TASK ITEM: For the word "Mirror", return each line of the data in which it occurs.

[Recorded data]

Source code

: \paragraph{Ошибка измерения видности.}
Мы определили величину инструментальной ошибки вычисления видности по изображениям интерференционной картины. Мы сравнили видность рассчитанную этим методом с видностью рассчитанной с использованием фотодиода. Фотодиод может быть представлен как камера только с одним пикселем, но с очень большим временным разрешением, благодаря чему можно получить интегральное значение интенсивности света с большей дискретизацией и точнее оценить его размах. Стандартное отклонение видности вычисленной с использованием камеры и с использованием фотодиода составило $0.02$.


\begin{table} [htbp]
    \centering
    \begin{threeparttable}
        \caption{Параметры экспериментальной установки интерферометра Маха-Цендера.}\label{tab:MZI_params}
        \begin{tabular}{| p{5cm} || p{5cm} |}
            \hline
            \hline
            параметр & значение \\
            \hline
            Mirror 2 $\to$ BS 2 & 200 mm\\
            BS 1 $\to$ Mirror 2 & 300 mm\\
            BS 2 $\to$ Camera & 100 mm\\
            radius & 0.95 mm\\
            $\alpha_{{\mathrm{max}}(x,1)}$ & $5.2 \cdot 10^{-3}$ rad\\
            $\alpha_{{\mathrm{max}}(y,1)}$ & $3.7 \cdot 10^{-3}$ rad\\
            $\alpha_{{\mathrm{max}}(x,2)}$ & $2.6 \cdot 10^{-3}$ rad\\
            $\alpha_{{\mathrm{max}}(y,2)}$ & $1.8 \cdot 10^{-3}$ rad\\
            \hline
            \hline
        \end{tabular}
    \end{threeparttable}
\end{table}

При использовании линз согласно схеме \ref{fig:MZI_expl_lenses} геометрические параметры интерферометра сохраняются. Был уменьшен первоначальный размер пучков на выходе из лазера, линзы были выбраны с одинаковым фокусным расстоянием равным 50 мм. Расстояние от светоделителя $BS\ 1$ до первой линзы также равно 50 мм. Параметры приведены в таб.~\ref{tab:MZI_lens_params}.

ANSWER TO THE EXERCISE:
            Mirror 2 $\to$ BS 2 & 200 mm\\
            BS 1 $\to$ Mirror 2 & 300 mm\\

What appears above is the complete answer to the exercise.